Â
CIANJUR, SENIN 21 NOVEMBER 2022
Siang itu sekitar pukul 13.21 WIB saat semua orang sedang melakoni aktivitasnya masing-masing seperti biasa, tetiba tanah berguncang dengan begitu dahsyatnya. Saya sendiri saat itu sedang berada di rumah membantu mengobati adik saya yang kebetulan sedang mengalami penyakit gatal-gatal yang biasa kami sebut kaligata. Spontan, kita semua yang berada di dalam rumah lari berhamburan ke luar.
Saya sendiri menghitung secara kasar bahwa goncangan gempa bumi yang menurut analisa Badan Meteorologi, Klimatologi, dan Geofisika (BMKG) bermagnitudo 5,6 itu terjadi selama 10-15 detik. Cukup lama untuk durasi gempa bumi.
Awalnya saya mengira tidak terjadi apa-apa dan menyangka bahwa pusat gempa bumi mungkin tidak di Cianjur. Namun, perkiraan saya meleset jauh.
Ba'da Ashar saya sengaja berkeliling di seputaran kota Cianjur dan menemukan secara kasat mata bahwa banyak penduduk di daerah kota masih berdiam diri di luar rumah.
Ada yang di sisi jalan protokol, ada yang di depan teras rumahnya, bahkan ada sebuah kavling perumahan yang sengaja menutup akses jalannya agar jalan di depannya bisa digunakan oleh warga sekitar untuk ngampar tikar atau karpet.
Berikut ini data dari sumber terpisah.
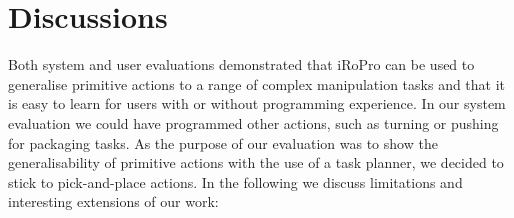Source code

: 

\section{Discussions}
\label{sec:discussion}
Both system and user evaluations demonstrated that iRoPro can be used to generalise primitive actions to a range of complex manipulation tasks and that it is easy to learn for users with or without programming experience.
In our system evaluation we could have programmed other actions, such as turning or pushing for packaging tasks.
As the purpose of our evaluation was to show the generalisability of primitive actions with the use of a task planner, we decided to stick to pick-and-place actions.
In the following we discuss limitations and interesting extensions of our work:

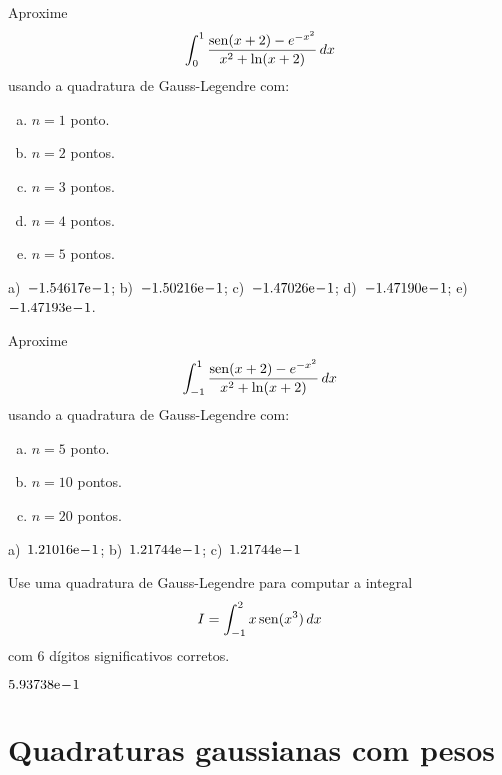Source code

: \begin{exer}
  Aproxime
  \begin{equation}
    \int_{0}^1 \frac{\operatorname{sen}(x+2)-e^{-x^2}}{x^2+\ln(x+2)}\,dx
  \end{equation}
usando a quadratura de Gauss-Legendre com:
\begin{enumerate}[a)]
\item $n=1$ ponto.
\item $n=2$ pontos.
\item $n=3$ pontos.
\item $n=4$ pontos.
\item $n=5$ pontos.
\end{enumerate}
\end{exer}
\begin{resp}
  a)~$-1.54617\mathrm{e}\!-\!1$; b)~$-1.50216\mathrm{e}\!-\!1$; c)~$-1.47026\mathrm{e}\!-\!1$; d)~$-1.47190\mathrm{e}\!-\!1$; e)~$-1.47193\mathrm{e}\!-\!1$.
\end{resp}

\begin{exer}
  Aproxime
  \begin{equation}
    \int_{-1}^1 \frac{\operatorname{sen}(x+2)-e^{-x^2}}{x^2+\ln(x+2)}\,dx
  \end{equation}
usando a quadratura de Gauss-Legendre com:
\begin{enumerate}[a)]
\item $n=5$ ponto.
\item $n=10$ pontos.
\item $n=20$ pontos.
\end{enumerate}
\end{exer}
\begin{resp}
  a)~$1.21016\mathrm{e}\!-\!1$; b)~$1.21744\mathrm{e}\!-\!1$; c)~$1.21744\mathrm{e}\!-\!1$
\end{resp}

\begin{exer}
  Use uma quadratura de Gauss-Legendre para computar a integral
  \begin{equation}
    I = \int_{-1}^2 x\operatorname{sen}(x^3)\,dx
  \end{equation}
  com $6$ dígitos significativos corretos.
\end{exer}
\begin{resp}
  $5.93738\mathrm{e}\!-\!1$
\end{resp}

\section{Quadraturas gaussianas com pesos}\label{cap_integr_sec_Gauss_peso}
Penyebabnya tak lain adalah gempa susulan yang terus-menerus terjadi.
Sebelum berkeliling itu sekitar pukul 14.00 WIB di grup media sosial WhatsApp berisi senior saya ketika di duduk di bangku SMA beredar video yang memperlihatkan pengendara ojek daring terluka akibat terkena reruntuhan maupun jatuh saat berkendara. Bisa dibayangkan bukan bagaimana hebatnya getaran gempa bumi tersebut?
Setelah sampai di rumah kembali dan menyetel pesawat televisi untuk melihat berita di kanal nasional Kompas TV, saya melihat bahwa korban meninggal dunia ternyata sudah berjatuhan. Sudah ada lebih dari 30 orang yang meninggal dunia.
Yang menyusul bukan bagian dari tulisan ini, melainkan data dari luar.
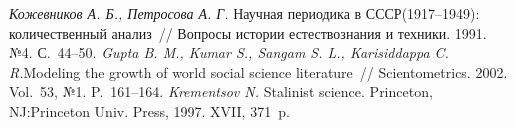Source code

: \begin{thebibliography}{99}
 \textit{Кожевников А. Б., Петросова А. Г.} Научная периодика в СССР(1917--1949): количественный анализ~// Вопросы истории естествознания и техники. 1991. №4. С.~44--50.
 \textit{Gupta B. M., Kumar S., Sangam S. L., Karisiddappa C. R.}Modeling the growth of world social science literature~// Scientometrics. 2002. Vol.~53, №1. P.~161--164.
 \textit{Krementsov N.} Stalinist science. Princeton, NJ:Princeton Univ. Press, 1997. XVII, 371~p.
\end{thebibliography}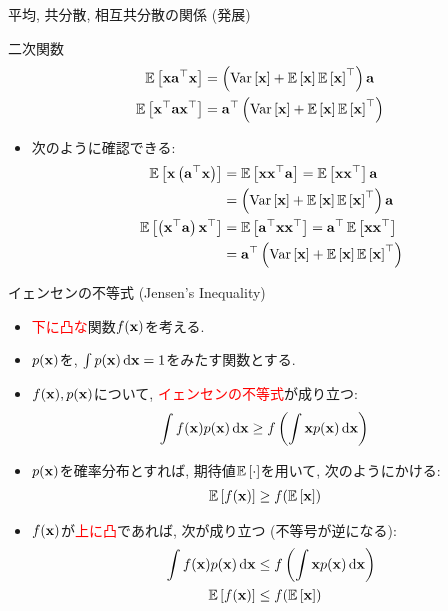 \documentclass[dvipdfmx,notheorems,t]{beamer}
\begin{document}
\begin{frame}{平均, 共分散, 相互共分散の関係 (発展)}
\begin{block}{二次関数}
  \begin{align*}
    \E{\vb{x} \vb{a}^\top \vb{x}} &= \left( \Var{\vb{x}} + \E{\vb{x}} \E{\vb{x}}^\top \right) \vb{a} \\
    \E{\vb{x}^\top \vb{a} \vb{x}^\top} &= \vb{a}^\top \left( \Var{\vb{x}} + \E{\vb{x}} \E{\vb{x}}^\top \right)
  \end{align*}
\end{block}

\begin{itemize}
  \item 次のように確認できる:
  \begin{align*}
    \E{\vb{x} \left( \vb{a}^\top \vb{x} \right)} &= \E{\vb{x} \vb{x}^\top \vb{a}}
      = \E{\vb{x} \vb{x}^\top} \vb{a} \\
      &= \left( \Var{\vb{x}} + \E{\vb{x}} \E{\vb{x}}^\top \right) \vb{a} \\
    \E{\left( \vb{x}^\top \vb{a} \right) \vb{x}^\top} &= \E{\vb{a}^\top \vb{x} \vb{x}^\top}
      = \vb{a}^\top \E{\vb{x} \vb{x}^\top} \\
      &= \vb{a}^\top \left( \Var{\vb{x}} + \E{\vb{x}} \E{\vb{x}}^\top \right)
  \end{align*}
\end{itemize}
\end{frame}

\begin{frame}{イェンセンの不等式 (Jensen's Inequality)}
\begin{itemize}
  \item \textcolor{red}{下に凸な}関数$f(\vb{x})$を考える.
  \item $p(\vb{x})$を, $\int p(\vb{x}) \dd{\vb{x}} = 1$をみたす関数とする.
  \item $f(\vb{x}), p(\vb{x})$について, \textcolor{red}{イェンセンの不等式}が成り立つ:
  \begin{align*}
    \int f(\vb{x}) p(\vb{x}) \dd{\vb{x}} &\ge f \left( \int \vb{x} p(\vb{x}) \dd{\vb{x}} \right)
  \end{align*}
  \item $p(\vb{x})$を確率分布とすれば, 期待値$\E{\cdot}$を用いて, 次のようにかける:
  \begin{align*}
    \E{f(\vb{x})} &\ge f(\E{\vb{x}})
  \end{align*}
  \item $f(\vb{x})$が\textcolor{red}{上に凸}であれば, 次が成り立つ (不等号が逆になる):
  \begin{align*}
    \int f(\vb{x}) p(\vb{x}) \dd{\vb{x}} &\le f \left( \int \vb{x} p(\vb{x}) \dd{\vb{x}} \right) \\
    \E{f(\vb{x})} &\le f(\E{\vb{x}})
  \end{align*}
\end{itemize}
\end{frame}
\end{document}
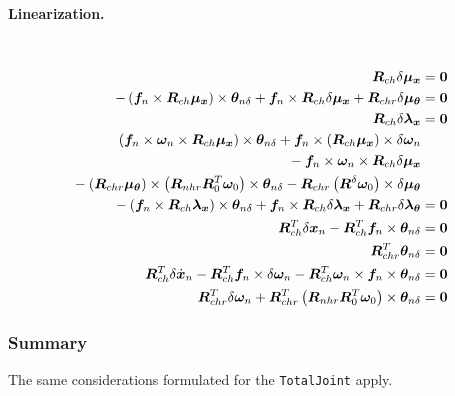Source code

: \documentclass[10pt,fleqn,subeqn]{report}
\newcommand{\T}[1]{\bm{#1}}
\newcommand{\TT}[1]{\bm{#1}}
\begin{document}
\paragraph{Linearization.} \
\begin{subequations}
\begin{align}
	\TT{R}_{ch} \delta\T{\mu}_{\T{x}} &= \T{0} \\
%
	- \plbr{
		\T{f}_n \times \TT{R}_{ch} \T{\mu}_{\T{x}}
	} \times \T{\theta}_{n\delta}
	+ \T{f}_n \times \TT{R}_{ch} \delta\T{\mu}_{\T{x}} + \TT{R}_{chr} \delta\T{\mu}_{\T{\theta}} &= \T{0} \\
%
	\TT{R}_{ch} \delta\T{\lambda}_{\T{x}} &= \T{0} \\
%
	\plbr{
		\T{f}_n \times \T{\omega}_n \times \TT{R}_{ch} \T{\mu}_{\T{x}}
	} \times \T{\theta}_{n\delta} 
	+ \T{f}_n \times \plbr{\TT{R}_{ch} \T{\mu}_{\T{x}}} \times \delta\T{\omega}_n & \nonumber \\
	\mbox{} - \T{f}_n \times \T{\omega}_n \times \TT{R}_{ch} \delta\T{\mu}_{\T{x}} & \nonumber \\
	\mbox{} - \plbr{\TT{R}_{chr} \T{\mu}_{\T{\theta}}}
		\times \plbr{\TT{R}_{nhr} \TT{R}_0^T \T{\omega}_0} \times \T{\theta}_{n\delta} 
	- \TT{R}_{chr} \plbr{\TT{R}^{\delta} \T{\omega}_0} \times \delta\T{\mu}_{\T{\theta}} & \nonumber \\
	\mbox{} - \plbr{\T{f}_n \times \TT{R}_{ch} \T{\lambda}_{\T{x}}} \times \T{\theta}_{n\delta}
	+ \T{f}_n \times \TT{R}_{ch} \delta\T{\lambda}_{\T{x}} + \TT{R}_{chr} \delta\T{\lambda}_{\T{\theta}} &= \T{0} \\
%
	\TT{R}_{ch}^T \delta\T{x}_n - \TT{R}_{ch}^T\T{f}_n\times \T{\theta}_{n\delta} &= \T{0} \\
%
	\TT{R}_{chr}^T \T{\theta}_{n\delta} &= \T{0} \\
%
	\TT{R}_{ch}^T \delta\dot{\T{x}}_n
	- \TT{R}_{ch}^T \T{f}_n \times \delta\T{\omega}_n
	- \TT{R}_{ch}^T \T{\omega}_n \times \T{f}_n \times \T{\theta}_{n\delta} &= \T{0} \\
%
	\TT{R}_{chr}^T \delta\T{\omega}_n
	+ \TT{R}_{chr}^T \plbr{\TT{R}_{nhr} \TT{R}_0^T \T{\omega}_0} \times \T{\theta}_{n\delta} &= \T{0}
\end{align}
\end{subequations}



\subsubsection{Summary}
The same considerations formulated for the \texttt{TotalJoint} apply.
\end{document}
Siaran berita tersebut sendiri memperlihatkan keadaan secara audio-visual di pelataran parkiran Rumah Sakit Umum Daerah (RSUD) Sayang yang menurut saya pribadi dalam keadaan chaos karena pasien di dalam ruangan harus dikeluarkan sementara waktu. Saat berbarengan datang korban gempa bumi dari berbagai wilayah di Cianjur.
"Waduh, ieu mah atuh ripuh euy," ujar saya dalam hati ketika itu. Karena pada saat itu bertepatan dengan pembukaan pertandingan kompetisi Piala Dunia Qatar 2022 antara tuan rumah versus Ekuador, saya memutuskan untuk tidak tidur alias begadang di malam pertama pascagempa yang diberitakan memiliki kekuatan 5,6 magnitudo.
SELASA 22 NOVEMBER 2022
Pagi hari ba'da Shubuh, saya kembali menyalakan pesawat televisi dan kembali menonton kanal Kompas TV. Tak ayal, saya pun kaget ketika melihat laporan berita bahwa jumlah korban meninggal dunia sudah berjumlah lebih dari 130 orang. "Wah, ieu mah badag atuh euy," ucap kami dalam hati lagi.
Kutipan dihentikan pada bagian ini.